Part of my early work landed me at an agency that worked with homeless LGBTQ youth. One day I sat with one of my many queer drop-in clients, a young transgender homeless woman whose brother had been killed in an act of gun violence over the weekend. Her family had kicked her out when she came out, and they now barred her from coming home to mourn her brother. She was barred from attending the funeral. She was barred from being known and loved. It was a heartbreaking, eye-opening day for me, and I went home and cried a river.

God wouldn’t leave me alone after that. I couldn’t keep the many stories I heard from my queer clients from infiltrating my mind and heart at any given hour. So then I began talking to people, having coffee with the people I mentioned above. I spent time reading books and talking to pastors. I’ll never forget a coffee meeting with Rev. Eva Sullivan-Knoff. Her words, more than anyone else’s, have stuck with me. As I gave her my questioning heart and potential wonderment around the possibility of working with queer youth under the umbrella of the church, she said to me,“Lisa, if this is God-ordained, it will happen.” And it still makes me cry to recognize that it has happened.

The work feels God-breathed, especially given the fact that I certainly would not have imagined it for myself. Ever. I have sat with many, many queer young adults from NPU and heard over and over how Pastor Judy has been a rock and safe harbor amidst the already tumultuous times of being a college student. And this is coming from people who claim the faith and those who don’t. Judy is a pastor to all, and does not discriminate an iota. “Jesus is for everyone!” I can hear her exclaiming in my ear as I write this post.

Yes, Jesus IS for everyone! This whole thread reminds me of work that I do with Christian parents, in particular, when they have a newly “out” child. I help them figure out how to come around their queer child and know and love them because of their queerness, not in spite of it. Many times these parents hold a traditional view and need to work thru the anguish, questioning, disbelief, etc. (all the feelings!!!) and what I say to all of them is this: “That is ok. Give that stuff to me. Don’t give it to your child. Let’s process that here, in a safe and contained space.” I feel the same way about this conversation.

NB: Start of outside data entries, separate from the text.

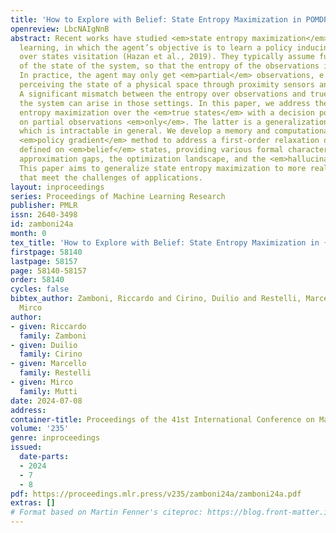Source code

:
 ```yaml
---
title: 'How to Explore with Belief: State Entropy Maximization in POMDPs'
openreview: LbcNAIgNnB
abstract: Recent works have studied <em>state entropy maximization</em> in reinforcement
  learning, in which the agent’s objective is to learn a policy inducing high entropy
  over states visitation (Hazan et al., 2019). They typically assume full observability
  of the state of the system, so that the entropy of the observations is maximized.
  In practice, the agent may only get <em>partial</em> observations, e.g., a robot
  perceiving the state of a physical space through proximity sensors and cameras.
  A significant mismatch between the entropy over observations and true states of
  the system can arise in those settings. In this paper, we address the problem of
  entropy maximization over the <em>true states</em> with a decision policy conditioned
  on partial observations <em>only</em>. The latter is a generalization of POMDPs,
  which is intractable in general. We develop a memory and computationally efficient
  <em>policy gradient</em> method to address a first-order relaxation of the objective
  defined on <em>belief</em> states, providing various formal characterizations of
  approximation gaps, the optimization landscape, and the <em>hallucination</em> problem.
  This paper aims to generalize state entropy maximization to more realistic domains
  that meet the challenges of applications.
layout: inproceedings
series: Proceedings of Machine Learning Research
publisher: PMLR
issn: 2640-3498
id: zamboni24a
month: 0
tex_title: 'How to Explore with Belief: State Entropy Maximization in {POMDP}s'
firstpage: 58140
lastpage: 58157
page: 58140-58157
order: 58140
cycles: false
bibtex_author: Zamboni, Riccardo and Cirino, Duilio and Restelli, Marcello and Mutti,
  Mirco
author:
- given: Riccardo
  family: Zamboni
- given: Duilio
  family: Cirino
- given: Marcello
  family: Restelli
- given: Mirco
  family: Mutti
date: 2024-07-08
address:
container-title: Proceedings of the 41st International Conference on Machine Learning
volume: '235'
genre: inproceedings
issued:
  date-parts:
  - 2024
  - 7
  - 8
pdf: https://proceedings.mlr.press/v235/zamboni24a/zamboni24a.pdf
extras: []
# Format based on Martin Fenner's citeproc: https://blog.front-matter.io/posts/citeproc-yaml-for-bibliographies/
---
```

According to ECC publications, “we are in it together” and refer to our mission of more disciples among more populations, in a more caring and just world. The idea is that we desire to journey together as a fellowship of believers, recognizing that we can agree to disagree while still encouraging each other in our walk with Christ. As a denomination we have often been guided by the phrase “in essentials, unity; in non-essentials, liberty; and in all things, charity.” It is ok for us to disagree on the non-essentials; we’ve done this well with varying interpretations of baptism and the Lord’s Supper. So why can’t we boldly enter into the LGBTQ conversation in the same manner?

Let’s be respectful of our differences, let’s listen to each other and hear from our queer brothers and sisters in Christ who are just as much Covenant and Christian as you and me! We are in it together. Let’s commit to not causing harm in the name of the Gospel and encourage, rather than discourage, NPU’s embrace of queer youth who have few places to turn, sadly even within their own church family (the ECC!). All are created in the image of God… and all that put their faith in Christ are part of the body of Christ on earth. We are in it together!